Diffusion models struggle to preserve the sparsity patterns inherent in sparse continuous data, often corrupting zero-valued entries that signify missing information and introducing unnecessary computational overhead. To address this limitation, this work proposes Sparsity-Exploiting Diffusion (SED), the first diffusion framework that explicitly incorporates sparsity awareness by dynamically skipping zero-value positions during both forward and reverse processes, modeling only non-zero elements. By doing so, SED maintains high generation quality while substantially improving computational efficiency. Empirical evaluations on benchmark tasks from physics and biology demonstrate that SED matches or surpasses the performance of existing diffusion models and domain-specific baselines, offering a principled and efficient approach to sparse data generation.

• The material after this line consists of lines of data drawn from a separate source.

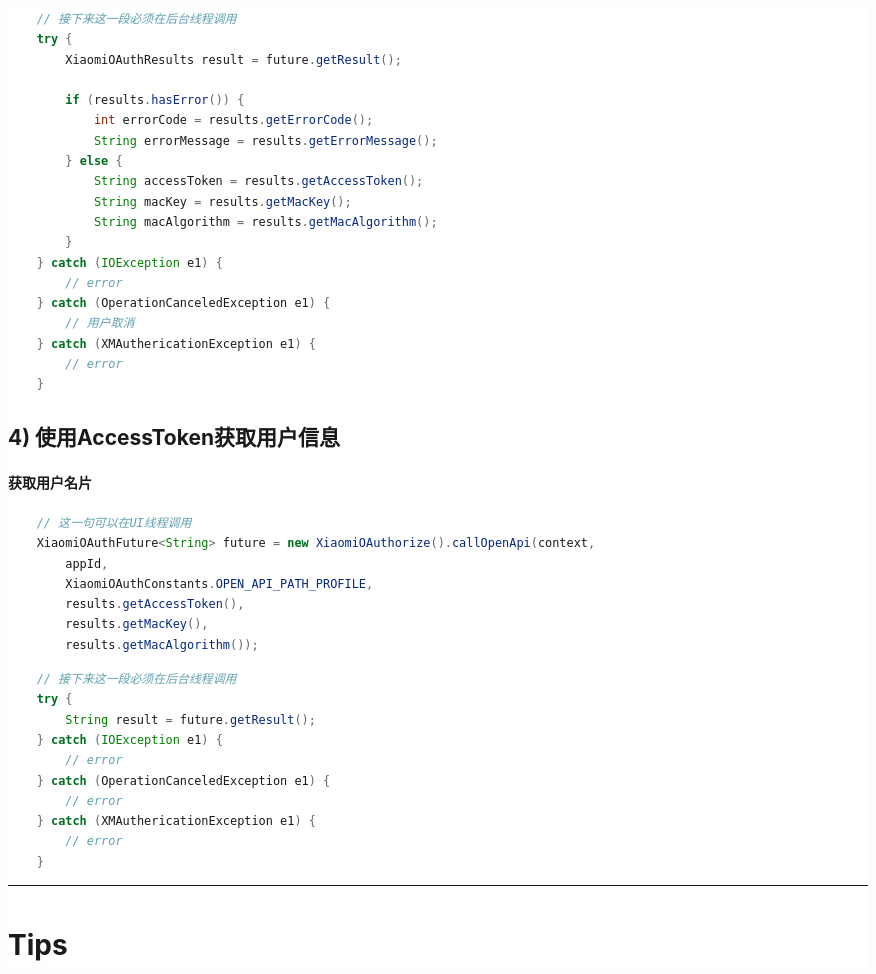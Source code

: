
 ``` java
    // 接下来这一段必须在后台线程调用
    try {
        XiaomiOAuthResults result = future.getResult();

        if (results.hasError()) {
            int errorCode = results.getErrorCode();
            String errorMessage = results.getErrorMessage();
        } else {
            String accessToken = results.getAccessToken();
            String macKey = results.getMacKey();
            String macAlgorithm = results.getMacAlgorithm();
        }
    } catch (IOException e1) {
        // error
    } catch (OperationCanceledException e1) {
        // 用户取消
    } catch (XMAuthericationException e1) {
        // error
    }
```

## 4) 使用AccessToken获取用户信息

#### 获取用户名片

``` java
    // 这一句可以在UI线程调用
    XiaomiOAuthFuture<String> future = new XiaomiOAuthorize().callOpenApi(context,
        appId,
        XiaomiOAuthConstants.OPEN_API_PATH_PROFILE,
        results.getAccessToken(),
        results.getMacKey(),
        results.getMacAlgorithm());
```

``` java
    // 接下来这一段必须在后台线程调用
    try {
        String result = future.getResult();
    } catch (IOException e1) {
        // error
    } catch (OperationCanceledException e1) {
        // error
    } catch (XMAuthericationException e1) {
        // error
    }
```

---------------

# Tips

Diffusion models (DMs) excel on dense continuous data, but are not designed for sparse continuous data. They do not model exact zeros that represent the deliberate absence of a signal. As a result, they erase sparsity patterns and perform unnecessary computation on mostly zero entries. With Sparsity-Exploiting Diffusion (SED), we model only non-zero values, preserving sparsity. SED delivers computational savings while maintaining or improving generation quality by skipping zeros during training and inference. Across physics and biology benchmarks, SED matches or surpasses conventional DMs and domain-specific baselines, while vision experiments provide intuitive insights into the limitations of dense DMs and the benefits of SED.